The logic is often implemented on the original dedicated board. The logic validation is difficult by using this board directly, since there are many tasks to prepare data and to transfer it between FPGA, and to verify the output. Moreover, this needs one more computers to handle data and the verification, thus the validation speed is limited due to input and output bandwidth with the computer. In addition, this approach requires the developer to have the board which is recently very expensive, to validate the logic in hand. The FPGA accelerators can solve these problems. In one computer, an accelerator board connected via the PCIe interface can receive data generated by CPU of host computer, return the output after passing through the logic, compare with the expected response.
We have developed a system to facilitate smooth communication between the CPU and the accelerator. In this time, we utilized Alveo U200 produced by Xilinx/AMD. Although the U200 has the same resource as the Virtex UltraScale XCVU9P, it is more cost-effective than the XCVU9P chip because of the commercial device and the restricting I/O pins.
Communication between DDR on the accelerator board and FPGA is performed by the AXI interface. The AXI interface has the number of data bits, the special treatment is needed to handle bigger input/output data bits. The developed system converts from the data on the DDR to a input format of the validated logic.
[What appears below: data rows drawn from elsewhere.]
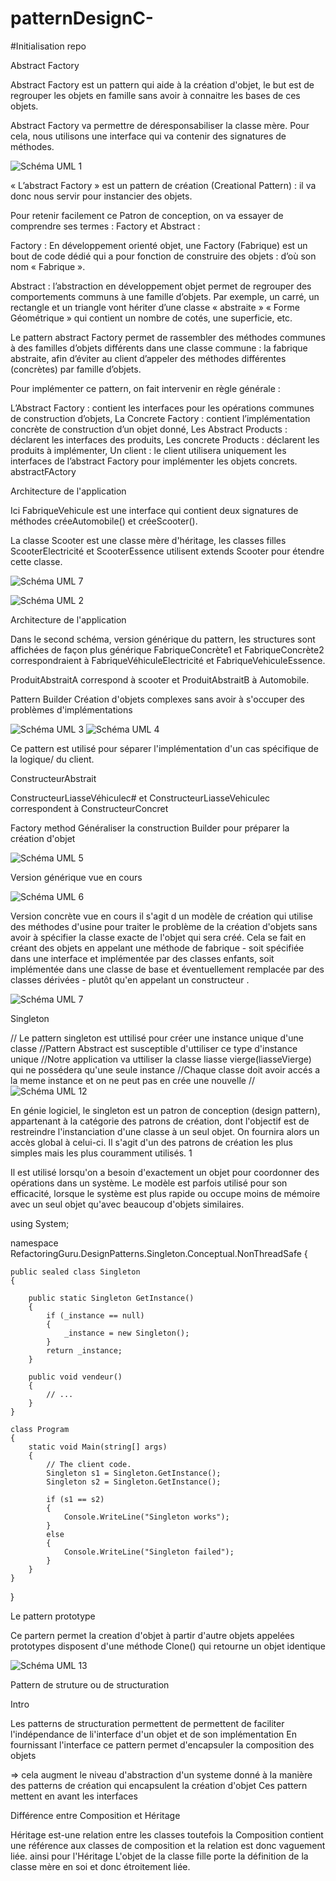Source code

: # patternDesignC-

#Initialisation repo


Abstract Factory


Abstract Factory est un pattern qui aide à la création d'objet, le but est de regrouper les objets en famille sans avoir à connaitre les bases de ces objets.

Abstract Factory va permettre de déresponsabiliser la classe mère. Pour cela, nous utilisons une interface qui va contenir des signatures de méthodes.

![Schéma UML 1](img/pattern_builder.png)

« L’abstract Factory » est un pattern de création (Creational Pattern) : il va donc nous servir pour instancier des objets.

Pour retenir facilement ce Patron de conception, on va essayer de comprendre ses termes : Factory et Abstract :

Factory : En développement orienté objet, une Factory (Fabrique) est un bout de code dédié qui a pour fonction de construire des objets : d’où son nom « Fabrique ».

Abstract : l’abstraction en développement objet permet de regrouper des comportements communs à une famille d’objets. Par exemple, un carré, un rectangle et un triangle vont hériter d’une classe « abstraite » « Forme Géométrique » qui contient un nombre de cotés, une superficie, etc.

Le pattern abstract Factory permet de rassembler des méthodes communes à des familles d’objets différents dans une classe commune : la fabrique abstraite, afin d’éviter au client d’appeler des méthodes différentes (concrètes) par famille d’objets.

Pour implémenter ce pattern, on fait intervenir en règle générale :

L’Abstract Factory : contient les interfaces pour les opérations communes de construction d’objets,
La Concrete Factory : contient l’implémentation concrète de construction d’un objet donné,
Les Abstract Products : déclarent les interfaces des produits,
Les concrete Products : déclarent les produits à implémenter,
Un client : le client utilisera uniquement les interfaces de l’abstract Factory pour implémenter les objets concrets.
abstractFActory

Architecture de l'application

Ici FabriqueVehicule est une interface qui contient deux signatures de méthodes créeAutomobile() et créeScooter().

La classe Scooter est une classe mère d'héritage, les classes filles ScooterElectricité et ScooterEssence utilisent extends Scooter pour étendre cette classe.

![Schéma UML 7](img/abstractFActory.png)

![Schéma UML 2](img/pattern_builder_2.png)


Architecture de l'application

Dans le second schéma, version générique du pattern, les structures sont affichées de façon plus générique FabriqueConcrète1 et FabriqueConcrète2 correspondraient à FabriqueVéhiculeElectricité et FabriqueVehiculeEssence.

ProduitAbstraitA correspond à scooter et ProduitAbstraitB à Automobile.

Pattern Builder
Création d'objets complexes sans avoir à s'occuper des problèmes d'implémentations


![Schéma UML 3](img/abstract_factory.png)
![Schéma UML 4](img/abstract_factory.png)


Ce pattern est utilisé pour séparer l'implémentation d'un cas spécifique de la logique/ du client.

ConstructeurAbstrait

ConstructeurLiasseVéhiculec# et ConstructeurLiasseVehiculec correspondent à ConstructeurConcret


Factory method
Généraliser la construction Builder pour préparer la création d'objet

![Schéma UML 5](img/factory_method.png)

Version générique vue en cours

![Schéma UML 6](img/factory_method_2.png)

Version concrète vue en cours
il s'agit d un modèle de création qui utilise des méthodes d'usine pour traiter le problème de la création d'objets sans avoir à spécifier la classe exacte de l'objet qui sera créé. Cela se fait en créant des objets en appelant une méthode de fabrique - soit spécifiée dans une interface et implémentée par des classes enfants, soit implémentée dans une classe de base et éventuellement remplacée par des classes dérivées - plutôt qu'en appelant un constructeur .

![Schéma UML 7](img/factory_method2.png)

Singleton

// Le pattern singleton est uttilisé pour créer une instance unique d'une classe
//Pattern Abstract est susceptible d'uttiliser ce type d'instance unique 
//Notre application va uttiliser la classe liasse vierge(liasseVierge) qui ne possédera qu'une seule instance
//Chaque classe doit avoir accés a la meme instance et on ne peut pas en crée une nouvelle
// 
![Schéma UML 12](img/singleton.png)


En génie logiciel, le singleton est un patron de conception (design pattern), appartenant à la catégorie des patrons de création, dont l'objectif est de restreindre l'instanciation d'une classe à un seul objet. On fournira alors un accès global à celui-ci. Il s'agit d'un des patrons de création les plus simples mais les plus couramment utilisés. 1

Il est utilisé lorsqu'on a besoin d'exactement un objet pour coordonner des opérations dans un système. Le modèle est parfois utilisé pour son efficacité, lorsque le système est plus rapide ou occupe moins de mémoire avec un seul objet qu'avec beaucoup d'objets similaires.

using System;

namespace RefactoringGuru.DesignPatterns.Singleton.Conceptual.NonThreadSafe
{

    public sealed class Singleton
    {

        public static Singleton GetInstance()
        {
            if (_instance == null)
            {
                _instance = new Singleton();
            }
            return _instance;
        }

        public void vendeur()
        {
            // ...
        }
    }

    class Program
    {
        static void Main(string[] args)
        {
            // The client code.
            Singleton s1 = Singleton.GetInstance();
            Singleton s2 = Singleton.GetInstance();

            if (s1 == s2)
            {
                Console.WriteLine("Singleton works");
            }
            else
            {
                Console.WriteLine("Singleton failed");
            }
        }
    }
}

 Le pattern prototype 

 Ce partern permet la creation d'objet à partir d'autre objets appelées prototypes disposent d'une méthode Clone() qui retourne un objet identique 

 ![Schéma UML 13](img/prototype.png)


Pattern de struture ou de structuration 

Intro  

Les patterns de structuration permettent de permettent de faciliter l'indépendance de li'interface d'un objet et de son implémentation
En fournissant l'interface ce pattern permet d'encapsuler la composition des objets

=> cela augment le niveau d'abstraction d'un systeme donné à la manière des patterns de création qui encapsulent la création d'objet
Ces pattern mettent en avant les interfaces

Différence entre Composition et Héritage 

Héritage est-une relation entre les classes toutefois la Composition contient une référence aux classes de composition et la relation est donc vaguement liée. ainsi pour l'Héritage L'objet de la classe fille porte la définition de la classe mère en soi et donc étroitement liée.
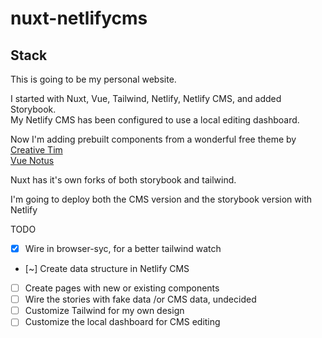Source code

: # nuxt-netlifycms

## Stack

This is going to be my personal website.

I started with Nuxt, Vue, Tailwind, Netlify, Netlify CMS, and added Storybook.  
My Netlify CMS has been configured to use a local editing dashboard.

Now I'm adding prebuilt components from a wonderful free theme by
[Creative Tim](https://www.creative-tim.com/)  
[Vue Notus](https://www.creative-tim.com/product/vue-notus)

Nuxt has it's own forks of both storybook and tailwind.

I'm going to deploy both the CMS version and the storybook version with Netlify

TODO

- [x] Wire in browser-syc, for a better tailwind watch
- [~] Create data structure in Netlify CMS
- [ ] Create pages with new or existing components
- [ ] Wire the stories with fake data /or CMS data, undecided
- [ ] Customize Tailwind for my own design
- [ ] Customize the local dashboard for CMS editing
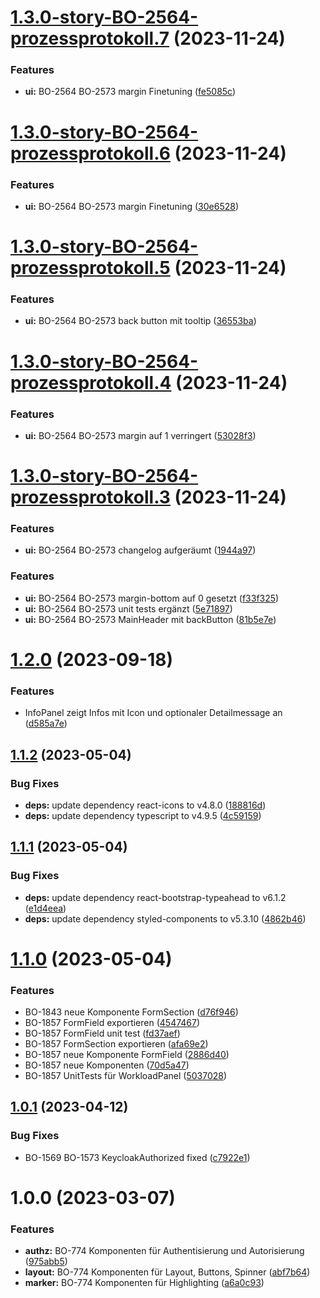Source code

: # [1.3.0-story-BO-2564-prozessprotokoll.7](https://gitlab.fisp.dev/skp-bank-orga/ui-components/compare/v1.3.0-story-BO-2564-prozessprotokoll.6...v1.3.0-story-BO-2564-prozessprotokoll.7) (2023-11-24)


### Features

* **ui:** BO-2564 BO-2573 margin Finetuning ([fe5085c](https://gitlab.fisp.dev/skp-bank-orga/ui-components/commit/fe5085cf2c3b2ac1733766282cccc73adbffe99d))

# [1.3.0-story-BO-2564-prozessprotokoll.6](https://gitlab.fisp.dev/skp-bank-orga/ui-components/compare/v1.3.0-story-BO-2564-prozessprotokoll.5...v1.3.0-story-BO-2564-prozessprotokoll.6) (2023-11-24)


### Features

* **ui:** BO-2564 BO-2573 margin Finetuning ([30e6528](https://gitlab.fisp.dev/skp-bank-orga/ui-components/commit/30e6528d69a4e330955812d22d0dc728a6d40736))

# [1.3.0-story-BO-2564-prozessprotokoll.5](https://gitlab.fisp.dev/skp-bank-orga/ui-components/compare/v1.3.0-story-BO-2564-prozessprotokoll.4...v1.3.0-story-BO-2564-prozessprotokoll.5) (2023-11-24)


### Features

* **ui:** BO-2564 BO-2573 back button mit tooltip ([36553ba](https://gitlab.fisp.dev/skp-bank-orga/ui-components/commit/36553ba79e8b617bc417a6632c1b6d726444ea90))

# [1.3.0-story-BO-2564-prozessprotokoll.4](https://gitlab.fisp.dev/skp-bank-orga/ui-components/compare/v1.3.0-story-BO-2564-prozessprotokoll.3...v1.3.0-story-BO-2564-prozessprotokoll.4) (2023-11-24)


### Features

* **ui:** BO-2564 BO-2573 margin auf 1 verringert ([53028f3](https://gitlab.fisp.dev/skp-bank-orga/ui-components/commit/53028f3c54e81dde6e62aca37bbb5c7d30ebcfc6))

# [1.3.0-story-BO-2564-prozessprotokoll.3](https://gitlab.fisp.dev/skp-bank-orga/ui-components/compare/v1.3.0-story-BO-2564-prozessprotokoll.2...v1.3.0-story-BO-2564-prozessprotokoll.3) (2023-11-24)


### Features

* **ui:** BO-2564 BO-2573 changelog aufgeräumt ([1944a97](https://gitlab.fisp.dev/skp-bank-orga/ui-components/commit/1944a9792408deb75a4f25db5e2980afed076a1c))

### Features

* **ui:** BO-2564 BO-2573 margin-bottom auf 0 gesetzt ([f33f325](https://gitlab.fisp.dev/skp-bank-orga/ui-components/commit/f33f32560e1e41774b86dd4d46a75d4d4d247d31))
* **ui:** BO-2564 BO-2573 unit tests ergänzt ([5e71897](https://gitlab.fisp.dev/skp-bank-orga/ui-components/commit/5e7189776abb3b07198ded8198b665573023b123))
* **ui:** BO-2564 BO-2573 MainHeader mit backButton ([81b5e7e](https://gitlab.fisp.dev/skp-bank-orga/ui-components/commit/81b5e7ead54a45a714748591fd01eda474c24e61))

# [1.2.0](https://gitlab.fisp.dev/skp-bank-orga/ui-components/compare/v1.1.2...v1.2.0) (2023-09-18)


### Features

* InfoPanel zeigt Infos mit Icon und optionaler Detailmessage an ([d585a7e](https://gitlab.fisp.dev/skp-bank-orga/ui-components/commit/d585a7e4e5896d0f5e4b1b45a660a23ed1aea3d2))

## [1.1.2](https://gitlab.fisp.dev/skp-bank-orga/ui-components/compare/v1.1.1...v1.1.2) (2023-05-04)


### Bug Fixes

* **deps:** update dependency react-icons to v4.8.0 ([188816d](https://gitlab.fisp.dev/skp-bank-orga/ui-components/commit/188816da8f1f41398111bbd162d77df98af20b33))
* **deps:** update dependency typescript to v4.9.5 ([4c59159](https://gitlab.fisp.dev/skp-bank-orga/ui-components/commit/4c591594bfacf06a7668f69a174c2db3df1ba279))

## [1.1.1](https://gitlab.fisp.dev/skp-bank-orga/ui-components/compare/v1.1.0...v1.1.1) (2023-05-04)


### Bug Fixes

* **deps:** update dependency react-bootstrap-typeahead to v6.1.2 ([e1d4eea](https://gitlab.fisp.dev/skp-bank-orga/ui-components/commit/e1d4eea0bcc88fcc1ffeac224c0c505088cb2a1a))
* **deps:** update dependency styled-components to v5.3.10 ([4862b46](https://gitlab.fisp.dev/skp-bank-orga/ui-components/commit/4862b46919ccffe297935fbd331e903b03e9bd38))

# [1.1.0](https://gitlab.fisp.dev/skp-bank-orga/ui-components/compare/v1.0.1...v1.1.0) (2023-05-04)


### Features

* BO-1843 neue Komponente FormSection ([d76f946](https://gitlab.fisp.dev/skp-bank-orga/ui-components/commit/d76f946b62d7577336eb311bb171615e04bebf52))
* BO-1857 FormField exportieren ([4547467](https://gitlab.fisp.dev/skp-bank-orga/ui-components/commit/454746746ce4cad4656acb8adfb6ad60d5df4512))
* BO-1857 FormField unit test ([fd37aef](https://gitlab.fisp.dev/skp-bank-orga/ui-components/commit/fd37aef220280f05f8b9aa61e05524ef9c29472c))
* BO-1857 FormSection exportieren ([afa69e2](https://gitlab.fisp.dev/skp-bank-orga/ui-components/commit/afa69e2c210fe343e523b4359179d7c9bf7797b2))
* BO-1857 neue Komponente FormField ([2886d40](https://gitlab.fisp.dev/skp-bank-orga/ui-components/commit/2886d4068ca8068f6c2815d38a0c28826b02a69b))
* BO-1857 neue Komponenten ([70d5a47](https://gitlab.fisp.dev/skp-bank-orga/ui-components/commit/70d5a473d19fd88ffa73074686e1b39027f64f7d))
* BO-1857 UnitTests für WorkloadPanel ([5037028](https://gitlab.fisp.dev/skp-bank-orga/ui-components/commit/5037028d67c7748f81b509d63eafc9370a83a775))

## [1.0.1](https://gitlab.fisp.dev/skp-bank-orga/ui-components/compare/v1.0.0...v1.0.1) (2023-04-12)


### Bug Fixes

* BO-1569 BO-1573 KeycloakAuthorized fixed ([c7922e1](https://gitlab.fisp.dev/skp-bank-orga/ui-components/commit/c7922e19b817a3be605d9a5c130fcac3edfd6cfb))


# 1.0.0 (2023-03-07)


### Features

* **authz:** BO-774 Komponenten für Authentisierung und Autorisierung ([975abb5](https://gitlab.fisp.dev/skp-bank-orga/ui-components/commit/975abb5f2eb2a6f4276dcc6bac791ce1a98d7bf1))
* **layout:** BO-774 Komponenten für Layout, Buttons, Spinner ([abf7b64](https://gitlab.fisp.dev/skp-bank-orga/ui-components/commit/abf7b6422487e724696dc9971a0742da0c51c71b))
* **marker:** BO-774 Komponenten für Highlighting ([a6a0c93](https://gitlab.fisp.dev/skp-bank-orga/ui-components/commit/a6a0c9304b07b78a553b814424a287efb2af2cee))
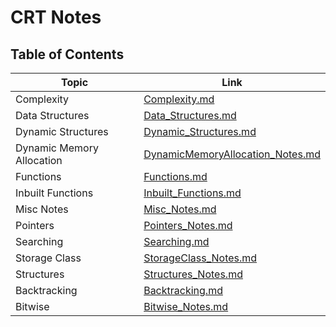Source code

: # CRT Notes

## Table of Contents

| Topic | Link |
| --- | --- |
| Complexity | [Complexity.md](https://github.com/dog-broad/CRT/blob/master/Complexity.md) |
| Data Structures | [Data_Structures.md](https://github.com/dog-broad/CRT/blob/master/Data_Structures.md) |
| Dynamic Structures | [Dynamic_Structures.md](https://github.com/dog-broad/CRT/blob/master/Dynamic_Structures.md) |
| Dynamic Memory Allocation | [DynamicMemoryAllocation_Notes.md](https://github.com/dog-broad/CRT/blob/master/DynamicMemoryAllocation_Notes.md) |
| Functions | [Functions.md](https://github.com/dog-broad/CRT/blob/master/Functions.md) |
| Inbuilt Functions | [Inbuilt_Functions.md](https://github.com/dog-broad/CRT/blob/master/Inbuilt_Functions.md) |
| Misc Notes | [Misc_Notes.md](https://github.com/dog-broad/CRT/blob/master/Misc_Notes.md) |
| Pointers | [Pointers_Notes.md](https://github.com/dog-broad/CRT/blob/master/Pointers_Notes.md) |
| Searching | [Searching.md](https://github.com/dog-broad/CRT/blob/master/Searching.md) |
| Storage Class | [StorageClass_Notes.md](https://github.com/dog-broad/CRT/blob/master/StorageClass_Notes.md) |
| Structures | [Structures_Notes.md](https://github.com/dog-broad/CRT/blob/master/Structures_Notes.md) |
| Backtracking| [Backtracking.md](https://github.com/dog-broad/CRT/blob/master/Backtracking.md) |
| Bitwise| [Bitwise_Notes.md](https://github.com/dog-broad/CRT/blob/master/Bitwise_Notes.md) |

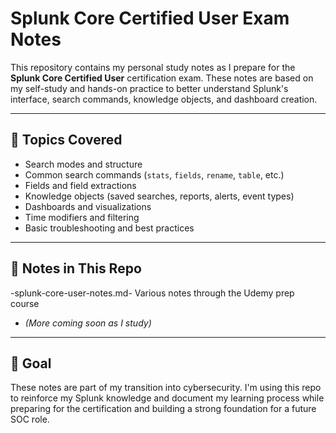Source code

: 


# Splunk Core Certified User Exam Notes

This repository contains my personal study notes as I prepare for the **Splunk Core Certified User** certification exam. These notes are based on my self-study and hands-on practice to better understand Splunk's interface, search commands, knowledge objects, and dashboard creation.

---

## 📘 Topics Covered

- Search modes and structure
- Common search commands (`stats`, `fields`, `rename`, `table`, etc.)
- Fields and field extractions
- Knowledge objects (saved searches, reports, alerts, event types)
- Dashboards and visualizations
- Time modifiers and filtering
- Basic troubleshooting and best practices

---

## 📂 Notes in This Repo
-splunk-core-user-notes.md- Various notes through the Udemy prep course
- *(More coming soon as I study)*

---

## 🎯 Goal

These notes are part of my transition into cybersecurity. I'm using this repo to reinforce my Splunk knowledge and document my learning process while preparing for the certification and building a strong foundation for a future SOC role.
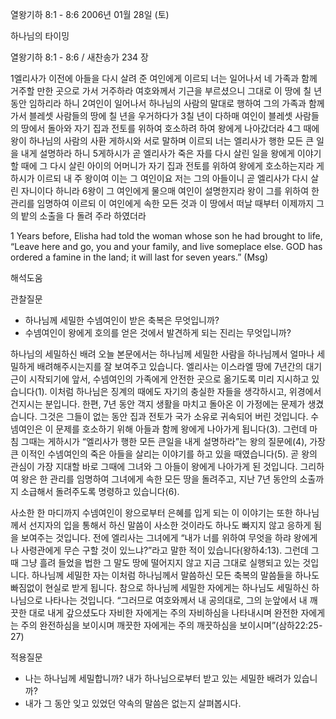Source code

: 열왕기하 8:1 - 8:6 
2006년 01월 28일 (토)

하나님의 타이밍



열왕기하 8:1 - 8:6 / 새찬송가 234 장


1엘리사가 이전에 아들을 다시 살려 준 여인에게 이르되 너는 일어나서 네 가족과 함께 거주할 만한 곳으로 가서 거주하라 여호와께서 기근을 부르셨으니 그대로 이 땅에 칠 년 동안 임하리라 하니 2여인이 일어나서 하나님의 사람의 말대로 행하여 그의 가족과 함께 가서 블레셋 사람들의 땅에 칠 년을 우거하다가 3칠 년이 다하매 여인이 블레셋 사람들의 땅에서 돌아와 자기 집과 전토를 위하여 호소하려 하여 왕에게 나아갔더라 4그 때에 왕이 하나님의 사람의 사환 게하시와 서로 말하며 이르되 너는 엘리사가 행한 모든 큰 일을 내게 설명하라 하니 5게하시가 곧 엘리사가 죽은 자를 다시 살린 일을 왕에게 이야기할 때에 그 다시 살린 아이의 어머니가 자기 집과 전토를 위하여 왕에게 호소하는지라 게하시가 이르되 내 주 왕이여 이는 그 여인이요 저는 그의 아들이니 곧 엘리사가 다시 살린 자니이다 하니라 6왕이 그 여인에게 물으매 여인이 설명한지라 왕이 그를 위하여 한 관리를 임명하여 이르되 이 여인에게 속한 모든 것과 이 땅에서 떠날 때부터 이제까지 그의 밭의 소출을 다 돌려 주라 하였더라 

1 Years before, Elisha had told the woman whose son he had brought to life, “Leave here and go, you and your family, and live someplace else. GOD has ordered a famine in the land; it will last for seven years.” (Msg)

해석도움





관찰질문 
- 하나님께 세밀한 수넴여인이 받은 축복은 무엇입니까? 
- 수넴여인이 왕에게 호의를 얻은 것에서 발견하게 되는 진리는 무엇입니까? 



하나님의 세밀하신 배려 
오늘 본문에서는 하나님께 세밀한 사람을 하나님께서 얼마나 세밀하게 배려해주시는지를 잘 보여주고 있습니다. 엘리사는 이스라엘 땅에 7년간의 대기근이 시작되기에 앞서, 수넴여인의 가족에게 안전한 곳으로 옮기도록 미리 지시하고 있습니다(1). 이처럼 하나님은 징계의 때에도 자기의 충실한 자들을 생각하시고, 위경에서 건지시는 분입니다. 한편, 7년 동안 객지 생활을 마치고 돌아온 이 가정에는 문제가 생겼습니다. 그것은 그들이 없는 동안 집과 전토가 국가 소유로 귀속되어 버린 것입니다. 수넴여인은 이 문제를 호소하기 위해 아들과 함께 왕에게 나아가게 됩니다(3). 그런데 마침 그때는 게하시가 “엘리사가 행한 모든 큰일을 내게 설명하라”는 왕의 질문에(4), 가장 큰 이적인 수넴여인의 죽은 아들을 살리는 이야기를 하고 있을 때였습니다(5). 곧 왕의 관심이 가장 지대할 바로 그때에 그녀와 그 아들이 왕에게 나아가게 된 것입니다. 그리하여 왕은 한 관리를 임명하여 그녀에게 속한 모든 땅을 돌려주고, 지난 7년 동안의 소출까지 소급해서 돌려주도록 명령하고 있습니다(6). 

사소한 한 마디까지 
수넴여인이 왕으로부터 은혜를 입게 되는 이 이야기는 또한 하나님께서 선지자의 입을 통해서 하신 말씀이 사소한 것이라도 하나도 빠지지 않고 응하게 됨을 보여주는 것입니다. 전에 엘리사는 그녀에게 “내가 너를 위하여 무엇을 하랴 왕에게나 사령관에게 무슨 구할 것이 있느냐?”라고 말한 적이 있습니다(왕하4:13). 그런데 그때 그냥 흘려 들었을 법한 그 말도 땅에 떨어지지 않고 지금 그대로 실행되고 있는 것입니다. 하나님께 세밀한 자는 이처럼 하나님께서 말씀하신 모든 축복의 말씀들을 하나도 빠짐없이 현실로 받게 됩니다. 참으로 하나님께 세밀한 자에게는 하나님도 세밀하신 하나님으로 나타나는 것입니다. “그러므로 여호와께서 내 공의대로, 그의 눈앞에서 내 깨끗한 대로 내게 갚으셨도다 자비한 자에게는 주의 자비하심을 나타내시며 완전한 자에게는 주의 완전하심을 보이시며 깨끗한 자에게는 주의 깨끗하심을 보이시며”(삼하22:25-27) 



적용질문 
- 나는 하나님께 세밀합니까? 내가 하나님으로부터 받고 있는 세밀한 배려가 있습니까? 
- 내가 그 동안 잊고 있었던 약속의 말씀은 없는지 살펴봅시다.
Read out from the logic is also be converted to a format that can be handle by the AXI interface.
The developed system uses less than 0.1% of the U200 resources, which it results the large logic can be implemented. The input/output speed depends on the size of the data, but 500 bits of data can be input to the firmware logic approximately 100,000 times per second. Therefore, large firmware logic can be validated at the high speed using any patterns such as generated in Monte-Carlo simulation and realistic data.
The developed system is applicable to the different types of firmware and for the experiments.